New novel by Theresia Enzensberger: There are also gurus on the water

A utopia suffers serious shipwreck with viewers: Theresia Enzensberger’s second novel “At Sea” is on the long list for the book prize.
Sea air makes you free: Seestadt is a mixture of “Water World” and bee state Photo: Cavan Social/plainpicture
Every search for a utopia begins with a self-deception: that one can leave behind the shortcomings and struggles of civilization and start over. Utopia may be as old as mankind, but the present harbors dystopian expectations for the future. So it is not surprising that in Theresia Enzensberger’s novel “At Sea” a utopian alternative is transformed into a dystopian prison.
Located off the coast of a near-future Germany, Seestatt was founded in response to a looming societal collapse. But the sanctuary turns out to be a cult that exploits workers and is centered around a guru. And it falls to Yada, the cult leader’s daughter, to lead the rebellion against the paternal oikos.
Enzensberger’s failed utopia consists of a series of floating, honeycomb-shaped modules, is a mixture of “water world” and platonic bee state in which algae bloom and rust gnaws at the dwellings.

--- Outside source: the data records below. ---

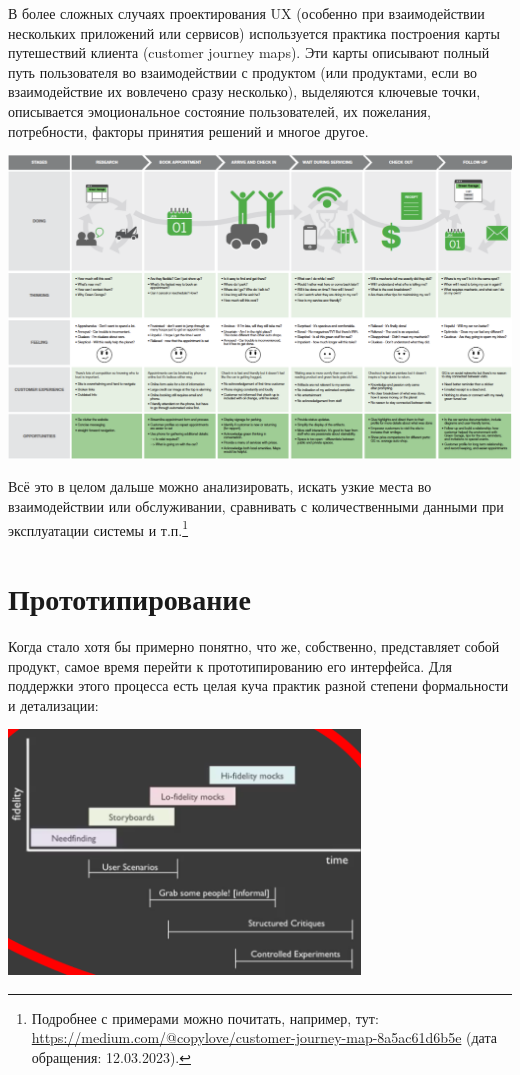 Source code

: \documentclass{../../text-style}
\begin{document}
В более сложных случаях проектирования UX (особенно при взаимодействии нескольких приложений или сервисов) используется практика построения карты путешествий клиента (customer journey maps). Эти карты описывают полный путь пользователя во взаимодействии с продуктом (или продуктами, если во взаимодействие их вовлечено сразу несколько), выделяются ключевые точки, описывается эмоциональное состояние пользователей, их пожелания, потребности, факторы принятия решений и многое другое. 

\begin{center}
    \includegraphics[width=\textwidth]{customerJourneyMaps.png}
\end{center}

Всё это в целом дальше можно анализировать, искать узкие места во взаимодействии или обслуживании, сравнивать с количественными данными при эксплуатации системы и т.п.\footnote{Подробнее с примерами можно почитать, например, тут: \url{https://medium.com/@copylove/customer-journey-map-8a5ac61d6b5e} (дата обращения: 12.03.2023).}

\section{Прототипирование}

Когда стало хотя бы примерно понятно, что же, собственно, представляет собой продукт, самое время перейти к прототипированию его интерфейса. Для поддержки этого процесса есть целая куча практик разной степени формальности и детализации:

\begin{center}
    \includegraphics[width=0.7\textwidth]{prototypingTechniques.png}
\end{center}
\end{document}
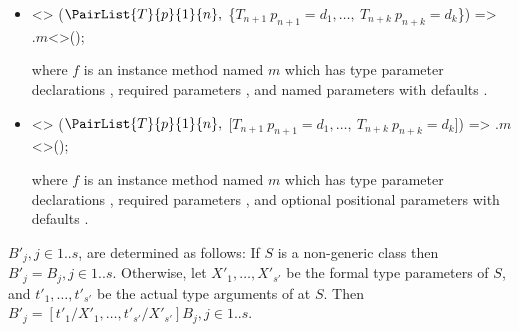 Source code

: \documentclass[makeidx]{article}
\begin{document}
{\LMHash{}%
\begin{itemize}
\item
\begin{normativeDartCode}
<>
($\PairList{T}{p}{1}{n},\ $\{$T_{n+1}\ p_{n+1} = d_1, \ldots,\ T_{n+k}\ p_{n+k} = d_k$\}) =>
\quad\SUPER$.m$<>();
\end{normativeDartCode}
where $f$ is an instance method named $m$
which has type parameter declarations
\TypeParametersStd,
required parameters ,
and named parameters  with defaults .
\item
\begin{normativeDartCode}
<>
($\PairList{T}{p}{1}{n},\ $[$T_{n+1}\ p_{n+1} = d_1, \ldots,\ T_{n+k}\ p_{n+k} = d_k$]) =>
\quad\SUPER.$m$<>();
\end{normativeDartCode}
where $f$ is an instance method named $m$
which has type parameter declarations
\TypeParametersStd,
required parameters ,
and optional positional parameters
 with defaults .
\end{itemize}


\LMHash{}%
$B'_j, j \in 1 .. s$, are determined as follows:
If $S$ is a non-generic class then $B'_j = B_j, j \in 1 .. s$.
Otherwise, let $X'_1, \ldots, X'_{s'}$ be the formal type parameters of $S$,
and $t'_1, \ldots, t'_{s'}$ be the actual type arguments of \THIS{} at $S$.
Then $B'_j = [t'_1/X'_1, \ldots, t'_{s'}/X'_{s'}]B_j, j \in 1 .. s$.


}
\end{document}

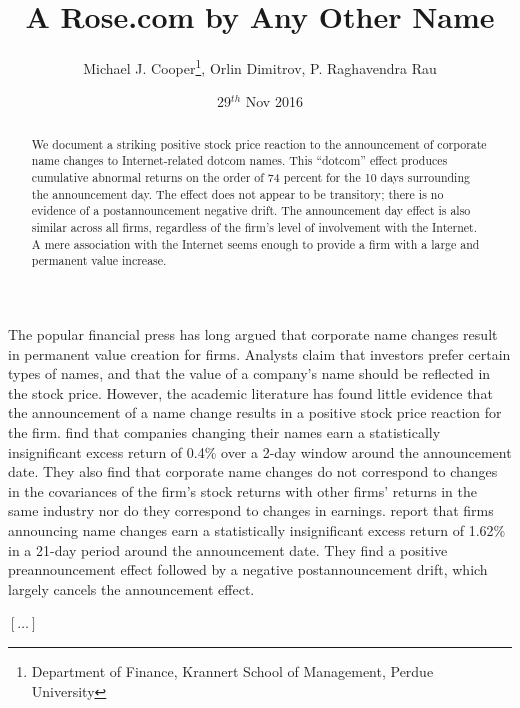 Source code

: \documentclass[12pt,a4paper]{article}
\title{A Rose.com by Any Other Name}
\author{Michael J. Cooper\thanks{Department of Finance, Krannert School of Management, Perdue University},
Orlin Dimitrov\footnotemark[1], P. Raghavendra Rau\footnotemark[1]}
\date{29$^{th}$ Nov 2016}
\begin{document}
\maketitle

\begin{abstract}
We document a striking positive stock price reaction to the announcement of corporate name changes to Internet-related dotcom names. This ``dotcom'' effect produces cumulative abnormal returns on the order of 74 percent for the 10 days surrounding the announcement day. The effect does not appear to be transitory; there is no evidence of a postannouncement negative drift. The announcement day effect is also similar across all firms, regardless of the firm's level of involvement with the Internet. A mere association with the Internet seems enough to provide a firm with a large and permanent value increase.
\end{abstract}
\tableofcontents
\listoftables
\listoffigures
\newpage
The popular financial press has long argued that corporate name changes result in permanent value creation for firms. Analysts claim that investors prefer certain types of names, and that the value of a company's name should be reflected in the stock price. However, the academic literature has found little evidence that the announcement of a name change results in a positive stock price reaction for the firm. \textcite{Karpoff1994} find that companies changing their names earn a statistically insignificant excess return of 0.4\% over a 2-day window around the announcement date. They also find that corporate name changes do not correspond to changes in the covariances of the firm's stock returns with other firms' returns in the same industry nor do they correspond to changes in earnings. \textcite{Bosch1989} report that firms announcing name changes earn a statistically insignificant excess return of 1.62\% in a 21-day period around the announcement date. They find a positive preannouncement effect followed by a negative postannouncement drift, which largely cancels the announcement effect.

$[\ldots]$
\end{document}
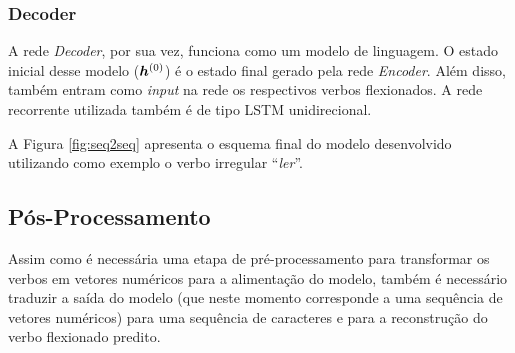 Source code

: \subsubsection{Decoder}

A rede \textit{Decoder}, por sua vez, funciona como um modelo de linguagem. O estado inicial desse modelo ($\bm{h}^{(0)}$) é o estado final gerado pela rede \textit{Encoder}. Além disso, também entram como \textit{input} na rede os respectivos verbos flexionados. A rede recorrente utilizada também é de tipo LSTM unidirecional.

A Figura \ref{fig:seq2seq} apresenta o esquema final do modelo desenvolvido utilizando como exemplo o verbo irregular “\textit{ler}”.










 \subsection{Pós-Processamento}

Assim como é necessária uma etapa de pré-processamento para transformar os verbos em vetores numéricos para a alimentação do modelo, também é necessário traduzir a saída do modelo (que neste momento corresponde a uma sequência de vetores numéricos) para uma sequência de caracteres e para a reconstrução do verbo flexionado predito.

The water-based subsistence economy does not work, the actually green promise fails due to the pitfalls of the neoliberal subject constitution. And that neoliberalism is what this conceptually strong novel, which operates on three narrative levels, is about.
Yada, whose speaking name means “the one who knows” in Thai, appears as a first-person narrator and has to solve the mystery of her deceased mother. On the second level, a personal narrator tells of Helena, the missing mother of the sect. This level is in the past from the perspective of the novel present. Helena is an artist. Basically, their sect is an artistic experiment, but the promises take on a life of their own. Helena is a child of her time, namely our present, in which everything is ambiguous and ironic.

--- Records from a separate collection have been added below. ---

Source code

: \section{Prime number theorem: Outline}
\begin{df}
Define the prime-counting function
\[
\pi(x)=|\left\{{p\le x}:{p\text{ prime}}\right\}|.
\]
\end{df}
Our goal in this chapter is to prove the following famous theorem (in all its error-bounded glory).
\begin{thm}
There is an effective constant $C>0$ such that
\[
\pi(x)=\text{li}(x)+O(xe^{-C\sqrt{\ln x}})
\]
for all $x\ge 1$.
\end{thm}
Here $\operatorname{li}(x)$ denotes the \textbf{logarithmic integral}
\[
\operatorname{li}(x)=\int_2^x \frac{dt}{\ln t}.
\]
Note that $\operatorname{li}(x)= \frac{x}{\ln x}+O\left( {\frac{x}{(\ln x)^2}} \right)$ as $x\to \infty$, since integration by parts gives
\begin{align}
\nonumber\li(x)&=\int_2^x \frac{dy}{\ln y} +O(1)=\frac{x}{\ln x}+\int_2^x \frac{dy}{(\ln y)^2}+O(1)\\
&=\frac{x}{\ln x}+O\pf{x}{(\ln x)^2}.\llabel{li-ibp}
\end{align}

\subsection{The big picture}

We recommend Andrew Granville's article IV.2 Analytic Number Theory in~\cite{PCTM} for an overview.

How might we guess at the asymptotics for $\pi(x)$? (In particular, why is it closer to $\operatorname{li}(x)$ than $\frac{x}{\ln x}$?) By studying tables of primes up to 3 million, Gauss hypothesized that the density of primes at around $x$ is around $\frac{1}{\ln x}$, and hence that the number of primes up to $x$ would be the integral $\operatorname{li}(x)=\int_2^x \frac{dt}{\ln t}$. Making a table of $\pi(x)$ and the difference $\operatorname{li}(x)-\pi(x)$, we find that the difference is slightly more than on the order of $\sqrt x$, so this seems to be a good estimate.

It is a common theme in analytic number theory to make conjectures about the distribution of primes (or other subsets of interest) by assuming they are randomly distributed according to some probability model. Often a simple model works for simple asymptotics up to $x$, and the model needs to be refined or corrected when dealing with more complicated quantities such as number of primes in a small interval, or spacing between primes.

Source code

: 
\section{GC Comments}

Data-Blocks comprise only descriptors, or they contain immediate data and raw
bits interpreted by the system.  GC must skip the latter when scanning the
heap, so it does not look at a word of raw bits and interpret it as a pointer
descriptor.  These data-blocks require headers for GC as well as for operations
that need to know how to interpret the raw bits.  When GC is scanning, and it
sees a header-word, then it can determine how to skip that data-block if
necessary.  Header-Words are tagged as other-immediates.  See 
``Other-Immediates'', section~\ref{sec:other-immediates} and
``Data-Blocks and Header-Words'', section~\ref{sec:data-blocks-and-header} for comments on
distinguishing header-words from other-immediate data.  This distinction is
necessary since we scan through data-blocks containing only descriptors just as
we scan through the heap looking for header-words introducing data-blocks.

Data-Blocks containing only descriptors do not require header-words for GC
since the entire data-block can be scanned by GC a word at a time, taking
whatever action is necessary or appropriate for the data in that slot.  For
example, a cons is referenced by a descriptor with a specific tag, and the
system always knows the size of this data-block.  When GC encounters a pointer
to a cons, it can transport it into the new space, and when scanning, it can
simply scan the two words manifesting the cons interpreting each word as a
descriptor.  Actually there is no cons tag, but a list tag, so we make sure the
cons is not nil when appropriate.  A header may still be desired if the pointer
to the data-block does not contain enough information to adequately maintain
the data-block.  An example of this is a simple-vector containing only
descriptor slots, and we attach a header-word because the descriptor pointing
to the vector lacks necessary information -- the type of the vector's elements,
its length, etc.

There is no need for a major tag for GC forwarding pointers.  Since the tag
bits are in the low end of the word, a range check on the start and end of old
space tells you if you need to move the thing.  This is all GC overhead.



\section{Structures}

Self-optimization and heaven
The nice point is that Helena suggests self-optimization to her sect members as a way to the earthly kingdom of heaven, that instead of promising lands of plenty, the hamster wheel-like circles around one’s own ego takes the place. Perhaps one can think of Helena as a sister of Christoph Schlingensief. Just imagine that hundreds of thousands of bathers had actually thrown themselves into Lake Wolfgang at Schlingensief’s behest to flood Helmut Kohl’s holiday home.
On the third narrative level, an archive speaks to the reader. It is Helena’s archive, which brings together a multitude of utopian projects, all of which turned out to be swindles and frauds. The archive also reports on the great founding congress of the neoliberal movement in 1947.
You don’t need much imagination to read Seestatt as a parable of the neoliberal ideology whose co-founders and idea generators Friedrich August von Hayek and Ayn Rand are worshiped by their followers like gurus today. And their central promise, according to which freedom from the state enables freedom of the subject, is unfortunately not realized in global capitalism. The Seestatt Vineta, a platform capitalism in the literal sense, can only be maintained through the exploitation of the human environment.
Literary dystopia
The Seestatt or the luxury yachts of the rich that head for tax havens are symbols of the process that Bruno Latour describes in his terrestrial manifesto: that the global elites decided years ago to decouple themselves from the rest of the world. Neither the criticism of neoliberalism nor the comforting horror of literary dystopias is new. Most recently, Sibylle Berg prominently played through the fear-lust scenario with two brick-heavy novels: A total surveillance platform capitalism turns the world population into ideology-saturated zombies.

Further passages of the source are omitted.